The call started 15 minutes late and lasted about 30 minutes. After Craig's presentation, he took maybe 6 or 7 questions. Surprisingly, no one asked what would seem to be the obvious question.
Page 66 of the indictment against Governor Blagojevich reads, "Later in the conversation, ROD BLAGOJEVICH said he knows that the President-elect wants Senate Candidate 1 [Valerie Jarrett] for the Senate seat but “they're not willing to give me anything except appreciation. Fuck them.”
How did Blago know he wasn't going to get anything but "appreciation" from Obama and his team for appointing Jarrett? Craig's report doesn't answer that question - even though Craig said yesterday he's "confident" he was made aware of and reported all contacts between the two camps.
There's also the matter of Rahm Emanuel's phone conversations. Craig reports Emanuel had "one or two" phone conversations with Blagojevich. Asked by a reporter why he couldn't say definitively whether it was one conversation or two conversations, Craig said (and I'm paraphrasing here) that Rahm had recalled his conversations from memory and wasn't absolutely sure whether it was "one or two."
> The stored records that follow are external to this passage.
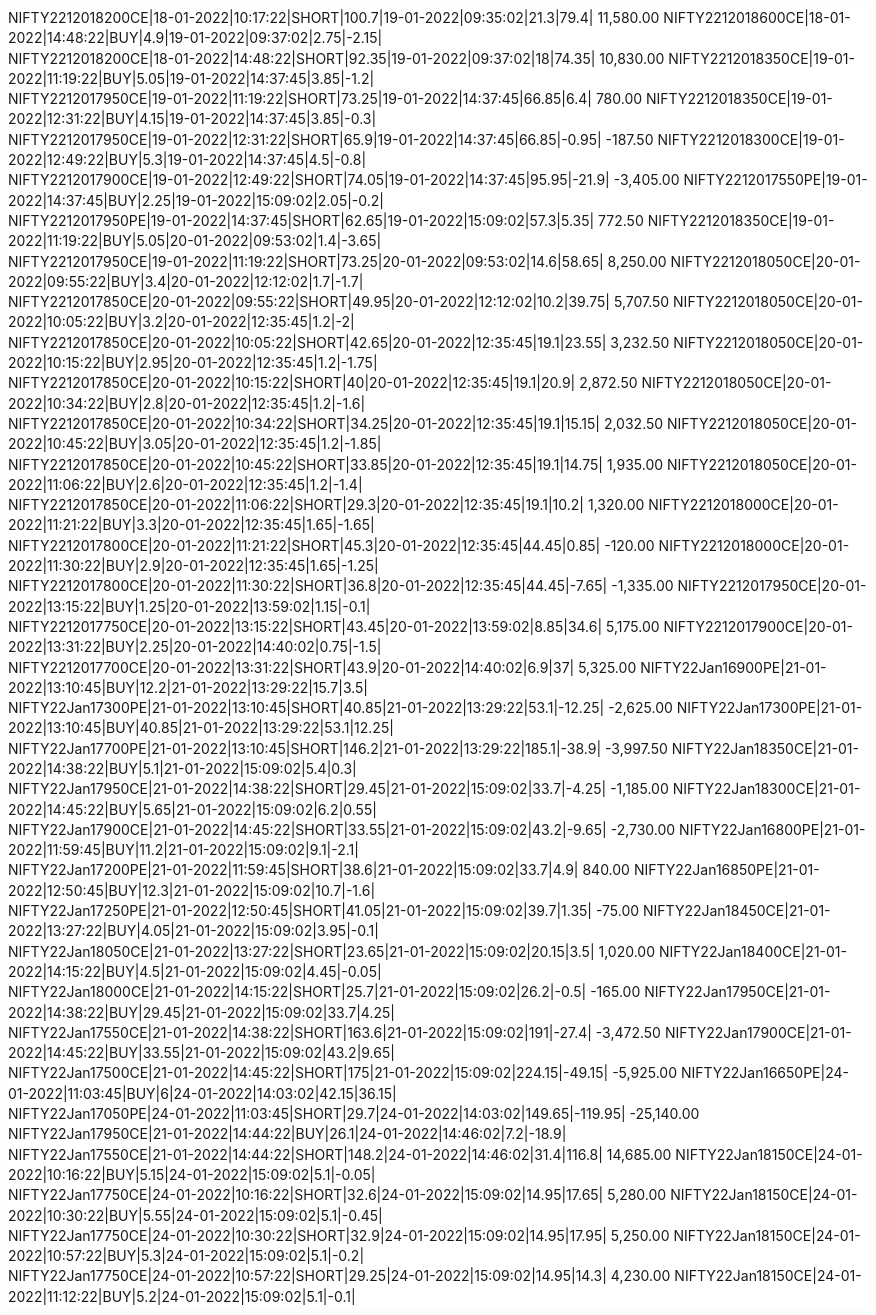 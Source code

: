 NIFTY2212018200CE|18-01-2022|10:17:22|SHORT|100.7|19-01-2022|09:35:02|21.3|79.4| 11,580.00 
NIFTY2212018600CE|18-01-2022|14:48:22|BUY|4.9|19-01-2022|09:37:02|2.75|-2.15|  
NIFTY2212018200CE|18-01-2022|14:48:22|SHORT|92.35|19-01-2022|09:37:02|18|74.35| 10,830.00 
NIFTY2212018350CE|19-01-2022|11:19:22|BUY|5.05|19-01-2022|14:37:45|3.85|-1.2|  
NIFTY2212017950CE|19-01-2022|11:19:22|SHORT|73.25|19-01-2022|14:37:45|66.85|6.4| 780.00 
NIFTY2212018350CE|19-01-2022|12:31:22|BUY|4.15|19-01-2022|14:37:45|3.85|-0.3|  
NIFTY2212017950CE|19-01-2022|12:31:22|SHORT|65.9|19-01-2022|14:37:45|66.85|-0.95| -187.50 
NIFTY2212018300CE|19-01-2022|12:49:22|BUY|5.3|19-01-2022|14:37:45|4.5|-0.8|  
NIFTY2212017900CE|19-01-2022|12:49:22|SHORT|74.05|19-01-2022|14:37:45|95.95|-21.9| -3,405.00 
NIFTY2212017550PE|19-01-2022|14:37:45|BUY|2.25|19-01-2022|15:09:02|2.05|-0.2|  
NIFTY2212017950PE|19-01-2022|14:37:45|SHORT|62.65|19-01-2022|15:09:02|57.3|5.35| 772.50 
NIFTY2212018350CE|19-01-2022|11:19:22|BUY|5.05|20-01-2022|09:53:02|1.4|-3.65|  
NIFTY2212017950CE|19-01-2022|11:19:22|SHORT|73.25|20-01-2022|09:53:02|14.6|58.65| 8,250.00 
NIFTY2212018050CE|20-01-2022|09:55:22|BUY|3.4|20-01-2022|12:12:02|1.7|-1.7|  
NIFTY2212017850CE|20-01-2022|09:55:22|SHORT|49.95|20-01-2022|12:12:02|10.2|39.75| 5,707.50 
NIFTY2212018050CE|20-01-2022|10:05:22|BUY|3.2|20-01-2022|12:35:45|1.2|-2|  
NIFTY2212017850CE|20-01-2022|10:05:22|SHORT|42.65|20-01-2022|12:35:45|19.1|23.55| 3,232.50 
NIFTY2212018050CE|20-01-2022|10:15:22|BUY|2.95|20-01-2022|12:35:45|1.2|-1.75|  
NIFTY2212017850CE|20-01-2022|10:15:22|SHORT|40|20-01-2022|12:35:45|19.1|20.9| 2,872.50 
NIFTY2212018050CE|20-01-2022|10:34:22|BUY|2.8|20-01-2022|12:35:45|1.2|-1.6|  
NIFTY2212017850CE|20-01-2022|10:34:22|SHORT|34.25|20-01-2022|12:35:45|19.1|15.15| 2,032.50 
NIFTY2212018050CE|20-01-2022|10:45:22|BUY|3.05|20-01-2022|12:35:45|1.2|-1.85|  
NIFTY2212017850CE|20-01-2022|10:45:22|SHORT|33.85|20-01-2022|12:35:45|19.1|14.75| 1,935.00 
NIFTY2212018050CE|20-01-2022|11:06:22|BUY|2.6|20-01-2022|12:35:45|1.2|-1.4|  
NIFTY2212017850CE|20-01-2022|11:06:22|SHORT|29.3|20-01-2022|12:35:45|19.1|10.2| 1,320.00 
NIFTY2212018000CE|20-01-2022|11:21:22|BUY|3.3|20-01-2022|12:35:45|1.65|-1.65|  
NIFTY2212017800CE|20-01-2022|11:21:22|SHORT|45.3|20-01-2022|12:35:45|44.45|0.85| -120.00 
NIFTY2212018000CE|20-01-2022|11:30:22|BUY|2.9|20-01-2022|12:35:45|1.65|-1.25|  
NIFTY2212017800CE|20-01-2022|11:30:22|SHORT|36.8|20-01-2022|12:35:45|44.45|-7.65| -1,335.00 
NIFTY2212017950CE|20-01-2022|13:15:22|BUY|1.25|20-01-2022|13:59:02|1.15|-0.1|  
NIFTY2212017750CE|20-01-2022|13:15:22|SHORT|43.45|20-01-2022|13:59:02|8.85|34.6| 5,175.00 
NIFTY2212017900CE|20-01-2022|13:31:22|BUY|2.25|20-01-2022|14:40:02|0.75|-1.5|  
NIFTY2212017700CE|20-01-2022|13:31:22|SHORT|43.9|20-01-2022|14:40:02|6.9|37| 5,325.00 
NIFTY22Jan16900PE|21-01-2022|13:10:45|BUY|12.2|21-01-2022|13:29:22|15.7|3.5|  
NIFTY22Jan17300PE|21-01-2022|13:10:45|SHORT|40.85|21-01-2022|13:29:22|53.1|-12.25| -2,625.00 
NIFTY22Jan17300PE|21-01-2022|13:10:45|BUY|40.85|21-01-2022|13:29:22|53.1|12.25|  
NIFTY22Jan17700PE|21-01-2022|13:10:45|SHORT|146.2|21-01-2022|13:29:22|185.1|-38.9| -3,997.50 
NIFTY22Jan18350CE|21-01-2022|14:38:22|BUY|5.1|21-01-2022|15:09:02|5.4|0.3|  
NIFTY22Jan17950CE|21-01-2022|14:38:22|SHORT|29.45|21-01-2022|15:09:02|33.7|-4.25| -1,185.00 
NIFTY22Jan18300CE|21-01-2022|14:45:22|BUY|5.65|21-01-2022|15:09:02|6.2|0.55|  
NIFTY22Jan17900CE|21-01-2022|14:45:22|SHORT|33.55|21-01-2022|15:09:02|43.2|-9.65| -2,730.00 
NIFTY22Jan16800PE|21-01-2022|11:59:45|BUY|11.2|21-01-2022|15:09:02|9.1|-2.1|  
NIFTY22Jan17200PE|21-01-2022|11:59:45|SHORT|38.6|21-01-2022|15:09:02|33.7|4.9| 840.00 
NIFTY22Jan16850PE|21-01-2022|12:50:45|BUY|12.3|21-01-2022|15:09:02|10.7|-1.6|  
NIFTY22Jan17250PE|21-01-2022|12:50:45|SHORT|41.05|21-01-2022|15:09:02|39.7|1.35| -75.00 
NIFTY22Jan18450CE|21-01-2022|13:27:22|BUY|4.05|21-01-2022|15:09:02|3.95|-0.1|  
NIFTY22Jan18050CE|21-01-2022|13:27:22|SHORT|23.65|21-01-2022|15:09:02|20.15|3.5| 1,020.00 
NIFTY22Jan18400CE|21-01-2022|14:15:22|BUY|4.5|21-01-2022|15:09:02|4.45|-0.05|  
NIFTY22Jan18000CE|21-01-2022|14:15:22|SHORT|25.7|21-01-2022|15:09:02|26.2|-0.5| -165.00 
NIFTY22Jan17950CE|21-01-2022|14:38:22|BUY|29.45|21-01-2022|15:09:02|33.7|4.25|  
NIFTY22Jan17550CE|21-01-2022|14:38:22|SHORT|163.6|21-01-2022|15:09:02|191|-27.4| -3,472.50 
NIFTY22Jan17900CE|21-01-2022|14:45:22|BUY|33.55|21-01-2022|15:09:02|43.2|9.65|  
NIFTY22Jan17500CE|21-01-2022|14:45:22|SHORT|175|21-01-2022|15:09:02|224.15|-49.15| -5,925.00 
NIFTY22Jan16650PE|24-01-2022|11:03:45|BUY|6|24-01-2022|14:03:02|42.15|36.15|  
NIFTY22Jan17050PE|24-01-2022|11:03:45|SHORT|29.7|24-01-2022|14:03:02|149.65|-119.95| -25,140.00 
NIFTY22Jan17950CE|21-01-2022|14:44:22|BUY|26.1|24-01-2022|14:46:02|7.2|-18.9|  
NIFTY22Jan17550CE|21-01-2022|14:44:22|SHORT|148.2|24-01-2022|14:46:02|31.4|116.8| 14,685.00 
NIFTY22Jan18150CE|24-01-2022|10:16:22|BUY|5.15|24-01-2022|15:09:02|5.1|-0.05|  
NIFTY22Jan17750CE|24-01-2022|10:16:22|SHORT|32.6|24-01-2022|15:09:02|14.95|17.65| 5,280.00 
NIFTY22Jan18150CE|24-01-2022|10:30:22|BUY|5.55|24-01-2022|15:09:02|5.1|-0.45|  
NIFTY22Jan17750CE|24-01-2022|10:30:22|SHORT|32.9|24-01-2022|15:09:02|14.95|17.95| 5,250.00 
NIFTY22Jan18150CE|24-01-2022|10:57:22|BUY|5.3|24-01-2022|15:09:02|5.1|-0.2|  
NIFTY22Jan17750CE|24-01-2022|10:57:22|SHORT|29.25|24-01-2022|15:09:02|14.95|14.3| 4,230.00 
NIFTY22Jan18150CE|24-01-2022|11:12:22|BUY|5.2|24-01-2022|15:09:02|5.1|-0.1|   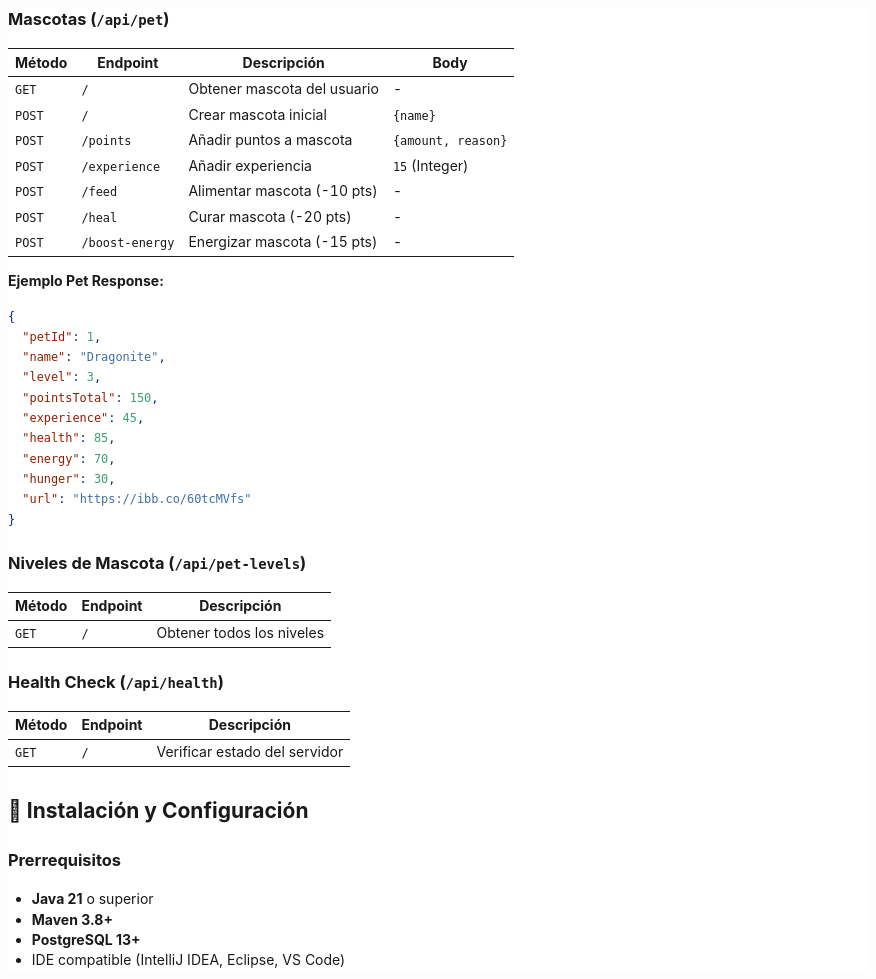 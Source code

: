 ### Mascotas (`/api/pet`)

| Método | Endpoint | Descripción | Body |
|--------|----------|-------------|------|
| `GET` | `/` | Obtener mascota del usuario | - |
| `POST` | `/` | Crear mascota inicial | `{name}` |
| `POST` | `/points` | Añadir puntos a mascota | `{amount, reason}` |
| `POST` | `/experience` | Añadir experiencia | `15` (Integer) |
| `POST` | `/feed` | Alimentar mascota (-10 pts) | - |
| `POST` | `/heal` | Curar mascota (-20 pts) | - |
| `POST` | `/boost-energy` | Energizar mascota (-15 pts) | - |

**Ejemplo Pet Response:**
```json
{
  "petId": 1,
  "name": "Dragonite",
  "level": 3,
  "pointsTotal": 150,
  "experience": 45,
  "health": 85,
  "energy": 70,
  "hunger": 30,
  "url": "https://ibb.co/60tcMVfs"
}
```

### Niveles de Mascota (`/api/pet-levels`)

| Método | Endpoint | Descripción |
|--------|----------|-------------|
| `GET` | `/` | Obtener todos los niveles |

### Health Check (`/api/health`)

| Método | Endpoint | Descripción |
|--------|----------|-------------|
| `GET` | `/` | Verificar estado del servidor |

## 🚀 Instalación y Configuración

### Prerrequisitos
- **Java 21** o superior
- **Maven 3.8+**
- **PostgreSQL 13+**
- IDE compatible (IntelliJ IDEA, Eclipse, VS Code)
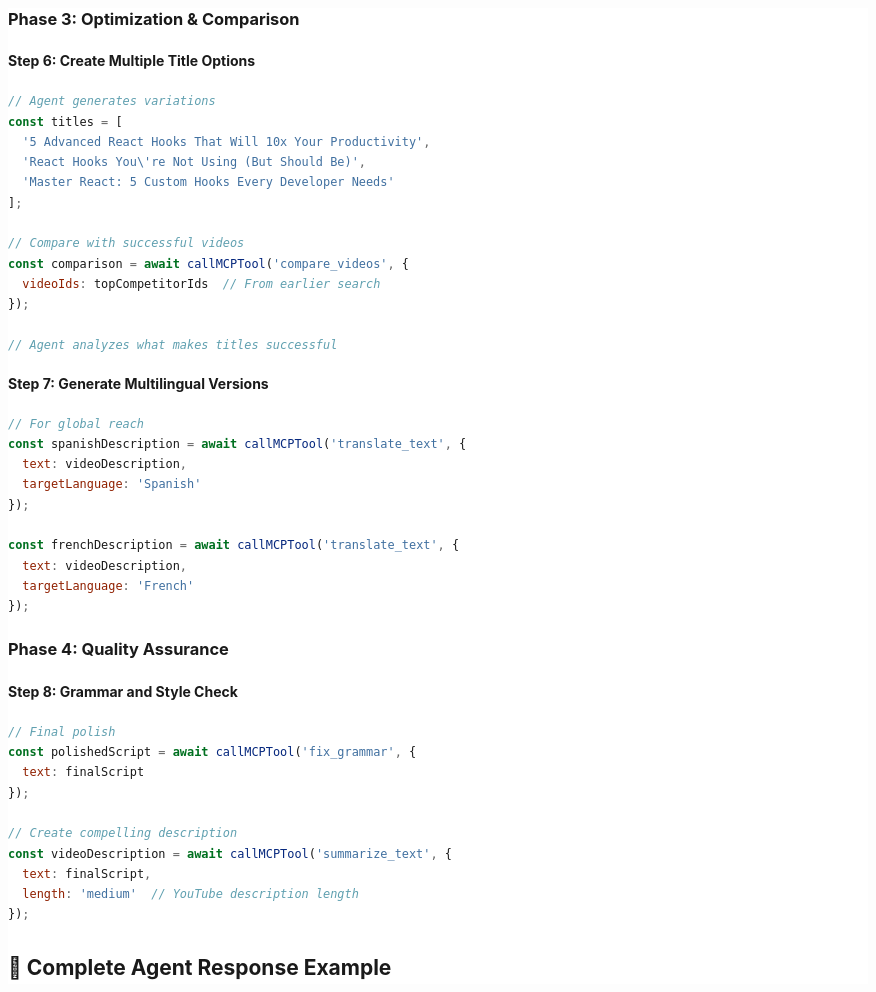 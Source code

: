 ### Phase 3: Optimization & Comparison

#### Step 6: Create Multiple Title Options
```javascript
// Agent generates variations
const titles = [
  '5 Advanced React Hooks That Will 10x Your Productivity',
  'React Hooks You\'re Not Using (But Should Be)',
  'Master React: 5 Custom Hooks Every Developer Needs'
];

// Compare with successful videos
const comparison = await callMCPTool('compare_videos', {
  videoIds: topCompetitorIds  // From earlier search
});

// Agent analyzes what makes titles successful
```

#### Step 7: Generate Multilingual Versions
```javascript
// For global reach
const spanishDescription = await callMCPTool('translate_text', {
  text: videoDescription,
  targetLanguage: 'Spanish'
});

const frenchDescription = await callMCPTool('translate_text', {
  text: videoDescription,
  targetLanguage: 'French'
});
```

### Phase 4: Quality Assurance

#### Step 8: Grammar and Style Check
```javascript
// Final polish
const polishedScript = await callMCPTool('fix_grammar', {
  text: finalScript
});

// Create compelling description
const videoDescription = await callMCPTool('summarize_text', {
  text: finalScript,
  length: 'medium'  // YouTube description length
});
```

## 🤖 Complete Agent Response Example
Even as a matter of memory recall this is dubious (it's not like we're talking about 5 years or even 5 months ago), but shortly thereafter, when asked whether there were any audio tapes, emails or other documents that were going to be released, Craig said that he asked Emanuel and Jarrett to go back and "reconstruct" their previous contacts with the Blagojevich administration using phone bills, emails, etc. The point, of course, is that if Rahm had really done this it would be easy to say with certainty how many conversations he had with the Governor.
All of this, however, is merely parsing the details of a farce. I'm not suggesting there was any illegality or corruption on the part of Obama or his team, but rather ridiculing the idea that this was some sort of serious, credible review. A President-elect having his own incoming White House Counsel conduct an internal review that exonerates the President-elect and his staff is not what most people would consider to be a legitimate, independent investigation.
As Andrew Malcolm of the LA Times writes:
The Barack Obama presidential transition office today finally released its own report on its own internal investigation of its own contacts with legally challenged Illinois Gov. Rod Blagojevich. And you'll be comforted to know the Obama folks found no impropriety whatsoever by Obama folks.
So go back to wrapping holiday presents or pretending you're working at your desk and checking out Obama's important abs. All is well with the coming World of Change.
Indeed, barring some new relevation you can expect the press to accept Craig's report as the last word on the matter . Time to get back to the regularly scheduled honeymoon programming.